Аннушка родила в конце февраля девочку, а по приезду домой Ани с новорождённой, к ним приехал Пётр Иванович. Был весел, счастлив, узнав, что назвали девочку Полиной - в честь бабушки Корченковой, одобрил имя, а когда остался один на один с Аннушкой, то поцеловал её в губы и дал пятьдесят рублей серебром. Повернулся к ней спиной, вытирая нахлынувшие на глаза, неожиданные слёзы… Жутко было видеть громадного человека плачущим…
- Что с тобой, Петенька? – шептала Аннушка, стоя за его спиной, - что с тобой, миленький, голубок мой сизокрылый, это я обидела тебя, сладенький ты мой? Прости меня, прости, неразумную.
Пётр вытер глаза платком и повернулся к ней, глядя на неё покрасневшими от слёз и бессонницы глазами:
- Это ты меня прости, ангельская душа. Как мне трудно, славная моя, как тяжко мне. Меня не понимают…
После ухода Петра, Аннушка не могла успокоиться, пока мать не отругала её:
- У тебя дочь на руках, а ты дёргаешься, зачем? Хочешь, чтобы молоко пропало у тебя, а девочку под козой будешь растить? Прекрати и не выдумывай.

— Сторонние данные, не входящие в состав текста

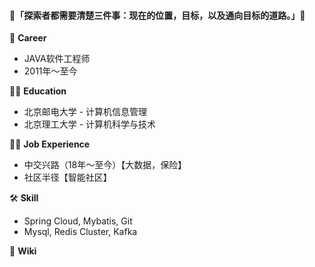 #### 👋「**探索者都需要清楚三件事：现在的位置，目标，以及通向目标的道路。**」👋
<!--
**ittarvin/ittarvin** is a ✨ _special_ ✨ repository because its `README.md` (this file) appears on your GitHub profile.
Here are some ideas to get you started:
- 🔭 I’m currently working on ...
- 🌱 I’m currently learning ...
- 👯 I’m looking to collaborate on ...
- 🤔 I’m looking for help with ...
- 💬 Ask me about ...
- 📫 How to reach me: ...
- 😄 Pronouns: ...
- ⚡ Fun fact: ...
-->
🔭 **Career**
- JAVA软件工程师
- 2011年～至今

👨‍🎓 **Education**
- 北京邮电大学 - 计算机信息管理
- 北京理工大学 - 计算机科学与技术

👨‍💻 **Job Experience**
- 中交兴路（18年～至今）【大数据，保险】
- 社区半径【智能社区】

🛠 **Skill**
- Spring Cloud, Mybatis, Git
- Mysql, Redis Cluster, Kafka

🌱 **Wiki**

Всё равно Аннушка после визита Петра не могла успокоить свою душу, пробыв дома десяток дней, вышла на работу. Ей было легче переносить складывающиеся обстоятельства, когда она видела это своими глазами, слышала своими ушами. А обстоятельства складывались не лучшим образом, Ксения к домашнему хозяйству не приближалась. Она возомнила себя помещицей, даже и не вникала в дела усадьбы. Но это был лучший вариант из всех, а что если бы она начала руководить, командовать, совершенно не зная специфики хозяйства Петра Ивановича – тогда это было бы куда хуже. Она долго спала в постели, на завтрак её никогда не было, обедала она в спальне, ужинала тоже. Основным занятием Ксении было слежение за своим ненаглядным личиком, то она мыла его горячей, через мгновение холодной водой, то мазала сливками, то накладывала на лицо изрезанные фрукты и овощи. Потом, лёжа в постели, засыпала, и кусочки фруктов и овощей падали на кипельно - белую простынь, наволочки, оставляя неотстируемые следы. Вначале Аннушка плакала, что не может достираться, а потом показала хозяину при случае. Пётр Иванович перекосился лицом и махнул рукой. Оказалось, что Ксения беременна, что у них в роду всегда остаётся проблематичной угроза выкидыша. Причиной выкидыша может быть помывка в бане, переохлаждение, перегревание, переедание, поездки по тряской дороге. Список причин, способных вызвать выкидыш, заканчивался интимной близостью с мужчиной.
Однако в списке причин не значилось употребление коньячного спирта три раза в день по рюмке, а так же тайно выкуренных сигаретах. Аннушка первая увидела окурки от сигарет в поддувале обогревательной печи спальни, был слышен запах окурков, так ненавистных самой Аниной сущности. Анна тщательно выбирала окурки из золы и выбрасывала их в помойную яму.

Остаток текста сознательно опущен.